This project was funded by the Technology Strategy Board (TSB) – now Innovate UK – Assisted Living Innovation Platform (ALIP).
What was needed
The Challenging Obstacles and Barriers to the Adoption of Assisted Living Technology (COBALT) project required us to develop a set of novel interactive tools for the ALT industry and service providers to engage with older adults and staff to develop and improve adoption of new technology and services.
The project aimed to:
- Obtain a reliable understanding of the barriers to adopting assisted living technology, including an understanding of the needs of all end-users.
- Devise, disseminate and evaluate a package of practical strategies for addressing these barriers.
Who did it benefit
COBALT developed methods which should help and support service providers and product designers to create, produce and deliver better products and services for older people.
Design and development
As well as coordinating Pioneer Groups, we used our design engineering expertise to support the building of prototypes for dissemination.
Traditional approaches tended to engage separately with different end-user groups or take the views of clinicians and caregivers as interchangeable with, or proxies for, those of older people.

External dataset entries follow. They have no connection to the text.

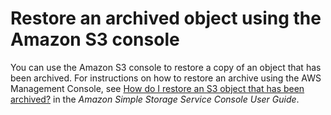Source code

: # Restore an archived object using the Amazon S3 console<a name="restoring-objects-console"></a>

You can use the Amazon S3 console to restore a copy of an object that has been archived\. For instructions on how to restore an archive using the AWS Management Console, see [ How do I restore an S3 object that has been archived?](https://docs.aws.amazon.com/AmazonS3/latest/user-guide/restore-archived-objects.html) in the *Amazon Simple Storage Service Console User Guide*\.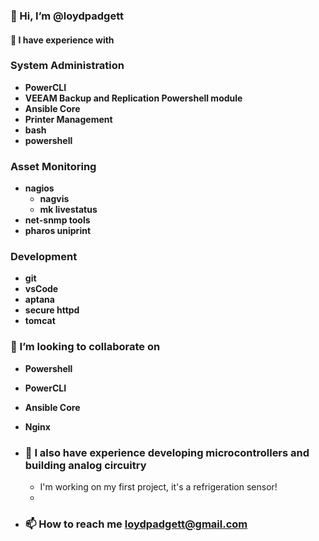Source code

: ### **👋 Hi, I’m @loydpadgett**
#### **👀 I have experience with** 
 ### System Administration
   - **PowerCLI**
   - **VEEAM Backup and Replication Powershell module**
   - **Ansible Core** 
   - **Printer Management**
   - **bash** 
   - **powershell**
 ### Asset Monitoring   
   - **nagios**  
     - **nagvis**
     - **mk livestatus**
   - **net-snmp tools**
   - **pharos uniprint**
 ### Development
   - **git**
   - **vsCode**
   - **aptana**
   - **secure httpd**
   - **tomcat**
 ### 💞️ I’m looking to collaborate on 
   - **Powershell**
   - **PowerCLI**
   - **Ansible Core**
   - **Nginx**
   
- ### 💌 I also have experience developing microcontrollers and building analog circuitry
  - I'm working on my first project, it's a refrigeration sensor!
  -  
- ### 📫 How to reach me loydpadgett@gmail.com

<!---
loydpadgett/loydpadgett is a ✨ special ✨ repository because its `README.md` (this file) appears on your GitHub profile.
You can click the Preview link to take a look at your changes.
--->
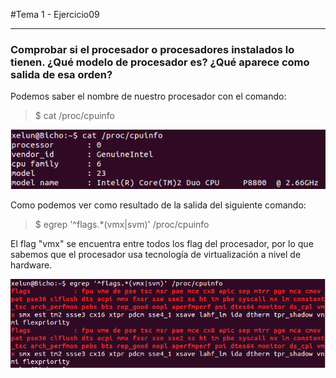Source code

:#Tema 1 - Ejercicio09
- - -
### **Comprobar si el procesador o procesadores instalados lo tienen. ¿Qué modelo de procesador es? ¿Qué aparece como salida de esa orden?**

Podemos saber el nombre de nuestro procesador con el comando:

> $ cat /proc/cpuinfo

![](../images/t1ej9-1.png)

Como podemos ver como resultado de la salida del siguiente comando:

> $ egrep '^flags.*(vmx|svm)' /proc/cpuinfo

El flag "vmx" se encuentra entre todos los flag del procesador, por lo que sabemos que el procesador usa tecnología de virtualización a nivel de hardware.

![](../images/t1ej9-2.png)


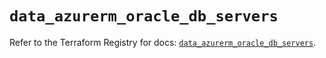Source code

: # `data_azurerm_oracle_db_servers`

Refer to the Terraform Registry for docs: [`data_azurerm_oracle_db_servers`](https://registry.terraform.io/providers/hashicorp/azurerm/4.11.0/docs/data-sources/oracle_db_servers).
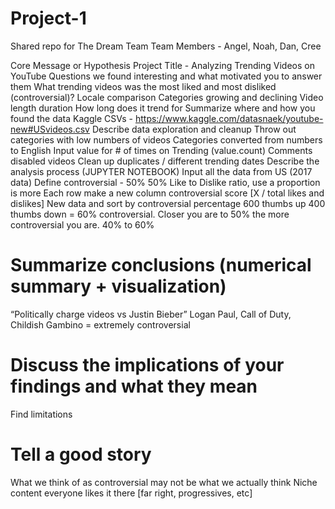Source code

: # Project-1
Shared repo for The Dream Team
Team Members - Angel, Noah, Dan, Cree

Core Message or Hypothesis
Project Title - Analyzing Trending Videos on YouTube
Questions we found interesting and what motivated you to answer them
What trending videos was the most liked and most disliked (controversial)?
Locale comparison
Categories growing and declining
Video length duration
How long does it trend for
Summarize where and how you found the data 
Kaggle CSVs - https://www.kaggle.com/datasnaek/youtube-new#USvideos.csv
Describe data exploration and cleanup 
Throw out categories with low numbers of videos
Categories converted from numbers to English
Input value for # of times on Trending (value.count)
Comments disabled videos
Clean up duplicates / different trending dates
Describe the analysis process (JUPYTER NOTEBOOK)
Input all the data from US (2017 data)
Define controversial - 50% 50% Like to Dislike ratio, use a proportion is more 
Each row make a new column controversial score [X / total likes and dislikes]
New data and sort by controversial percentage 600 thumbs up 400 thumbs down = 60% controversial. Closer you are to 50% the more controversial you are. 40% to 60%

# Summarize conclusions (numerical summary + visualization)
“Politically charge videos vs Justin Bieber”
Logan Paul, Call of Duty, Childish Gambino = extremely controversial

# Discuss the implications of your findings and what they mean
Find limitations

# Tell a good story
What we think of as controversial may not be what we actually think 
Niche content everyone likes it there [far right, progressives, etc]

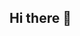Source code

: ## Hi there 👋

<!--
**testingstuff10000/testingstuff10000** is a ✨ _special_ ✨ repository because its `README.md` (this file) appears on your GitHub profile.

Here are some ideas to get you started:

- 🔭 I’m currently working on ...
- 🌱 I’m currently learning ...
- 👯 I’m looking to collaborate on ...
- 🤔 I’m looking for help with ...
- 💬 Ask me about ...
- 📫 How to reach me: ...
- 😄 Pronouns: ...
- ⚡ Fun fact: ...
[![spotify-github-profile](https://spotify-github-profile.kittinanx.com/api/view?uid=6n843s21msbc374podu7hvgut&cover_image=true&theme=default&show_offline=false&background_color=481430&interchange=false&bar_color=9341aa)](https://github.com/kittinan/spotify-github-profile)
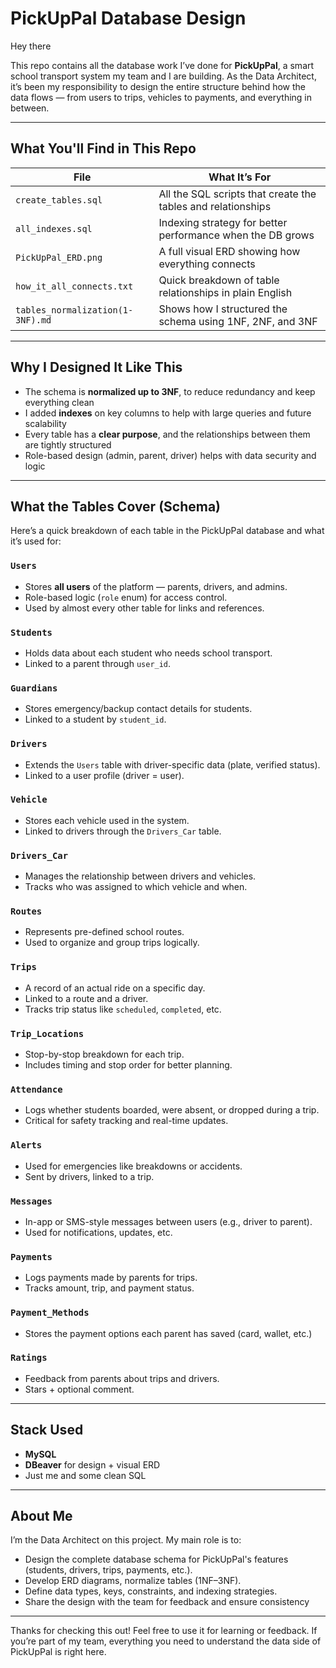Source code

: # PickUpPal Database Design

Hey there

This repo contains all the database work I’ve done for **PickUpPal**, a smart school transport system my team and I are building. As the Data Architect, it’s been my responsibility to design the entire structure behind how the data flows — from users to trips, vehicles to payments, and everything in between.

---

## What You'll Find in This Repo

| File | What It’s For |
|------|----------------|
| `create_tables.sql` | All the SQL scripts that create the tables and relationships |
| `all_indexes.sql` | Indexing strategy for better performance when the DB grows |
| `PickUpPal_ERD.png` | A full visual ERD showing how everything connects |
| `how_it_all_connects.txt` | Quick breakdown of table relationships in plain English |
| `tables_normalization(1-3NF).md` | Shows how I structured the schema using 1NF, 2NF, and 3NF |

---

## Why I Designed It Like This

- The schema is **normalized up to 3NF**, to reduce redundancy and keep everything clean
- I added **indexes** on key columns to help with large queries and future scalability
- Every table has a **clear purpose**, and the relationships between them are tightly structured
- Role-based design (admin, parent, driver) helps with data security and logic

---

## What the Tables Cover (Schema)


Here’s a quick breakdown of each table in the PickUpPal database and what it’s used for:

### `Users`
- Stores **all users** of the platform — parents, drivers, and admins.
- Role-based logic (`role` enum) for access control.
- Used by almost every other table for links and references.

### `Students`
- Holds data about each student who needs school transport.
- Linked to a parent through `user_id`.

### `Guardians`
- Stores emergency/backup contact details for students.
- Linked to a student by `student_id`.

### `Drivers`
- Extends the `Users` table with driver-specific data (plate, verified status).
- Linked to a user profile (driver = user).

### `Vehicle`
- Stores each vehicle used in the system.
- Linked to drivers through the `Drivers_Car` table.

### `Drivers_Car`
- Manages the relationship between drivers and vehicles.
- Tracks who was assigned to which vehicle and when.

### `Routes`
- Represents pre-defined school routes.
- Used to organize and group trips logically.

### `Trips`
- A record of an actual ride on a specific day.
- Linked to a route and a driver.
- Tracks trip status like `scheduled`, `completed`, etc.

### `Trip_Locations`
- Stop-by-stop breakdown for each trip.
- Includes timing and stop order for better planning.
  
### `Attendance`
- Logs whether students boarded, were absent, or dropped during a trip.
- Critical for safety tracking and real-time updates.

### `Alerts`
- Used for emergencies like breakdowns or accidents.
- Sent by drivers, linked to a trip.

### `Messages`
- In-app or SMS-style messages between users (e.g., driver to parent).
- Used for notifications, updates, etc.

### `Payments`
- Logs payments made by parents for trips.
- Tracks amount, trip, and payment status.

### `Payment_Methods`
- Stores the payment options each parent has saved (card, wallet, etc.)

### `Ratings`
- Feedback from parents about trips and drivers.
- Stars + optional comment.

---

## Stack Used

- **MySQL**
- **DBeaver** for design + visual ERD
- Just me and some clean SQL

---

## About Me

I’m the Data Architect on this project. My main role is to:
- Design the complete database schema for PickUpPal's features (students, drivers, trips, payments, etc.).
- Develop ERD diagrams, normalize tables (1NF–3NF).
- Define data types, keys, constraints, and indexing strategies.
- Share the design with the team for feedback and ensure consistency

---

Thanks for checking this out! Feel free to use it for learning or feedback. If you’re part of my team, everything you need to understand the data side of PickUpPal is right here.


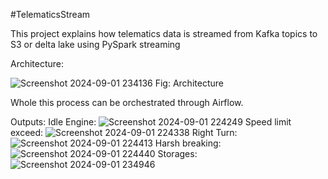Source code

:#TelematicsStream 

This project explains how telematics data is streamed from Kafka topics to S3 or delta lake using PySpark streaming

Architecture:

![Screenshot 2024-09-01 234136](https://github.com/user-attachments/assets/03ee8395-b9d6-4770-b3d5-54959ff94b2a)
Fig: Architecture 

Whole this process can be orchestrated through Airflow.

Outputs:
Idle Engine:
![Screenshot 2024-09-01 224249](https://github.com/user-attachments/assets/3d02ce53-0b5d-4582-ae3d-9e8c8bcd613c)
Speed limit exceed:
![Screenshot 2024-09-01 224338](https://github.com/user-attachments/assets/042d2c3e-521b-4d99-800e-f6118dbcaec8)
Right Turn:
![Screenshot 2024-09-01 224413](https://github.com/user-attachments/assets/bbf0b3fe-9d04-4d74-bcb8-7b5cf5b56f76)
Harsh breaking:
![Screenshot 2024-09-01 224440](https://github.com/user-attachments/assets/92963d93-6961-434e-b508-a6ce64e54e90)
Storages:
![Screenshot 2024-09-01 234946](https://github.com/user-attachments/assets/5e126280-9916-4509-8fb0-ad6402110656)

In this project we started with end-users, in this case older people and health and social care professionals, and working with them at all stages of the project to produce the project deliverables. Unlike traditional methods, our approach allowed older people to participate fully and guide the direction of the research as experts rather than passive research subjects or patients.
Additionally, we worked with organisations that support these groups to understand their decision-making processes and the concerns of front line staff who provide and support technology for older adults.
Designability constructed two versions of an automatic lighting system that was invented by older people from the Pioneer Groups.
Designability’s Head of Mechanical Engineering, Dr Tim Adlam and Occupational Therapist, Nina Evans assisted with planning and running Pioneer Groups with older people in Sheffield and St. Andrews. The groups modelled a fictitious company as a way of analysing the entire product development process from beginning-to-end.
Through the project the partners have developed several methods for engaging older people in the design of products and services.
Free Interactive workshops for industry, local authorities, and older people’s groups were held in Sheffield, Edinburgh, Cambridge and Swindon. We organised the workshop in Swindon.
What we found
A.J. Astell, E.A. Williams, F. Hwang, M. Norton, T. Adlam, K. Lethbridge, D. Wright, S. Harney-Levine, M. Ellis , “COBALT: Challenging obstacles and barriers to assistive living technologies”, Gerontechnology 2012; 11(2):151, June 2012, doi http://gerontechnology.info/index.php/journal/article/view/1633
The first working paper summarises findings from an analysis of data gathered from qualitative research with older people, health and social care professionals and commissioners.
We worked in partnership with Project Lead, Prof Arlene Astell (Universities of Sheffield and Toronto), Dr Elizabeth Williams (University of Sheffield), Dr Faustina Hwang (University of Reading), Dr Matthew Norton (Alzheimers Research UK) and Dr Richard Curry (SEHTA).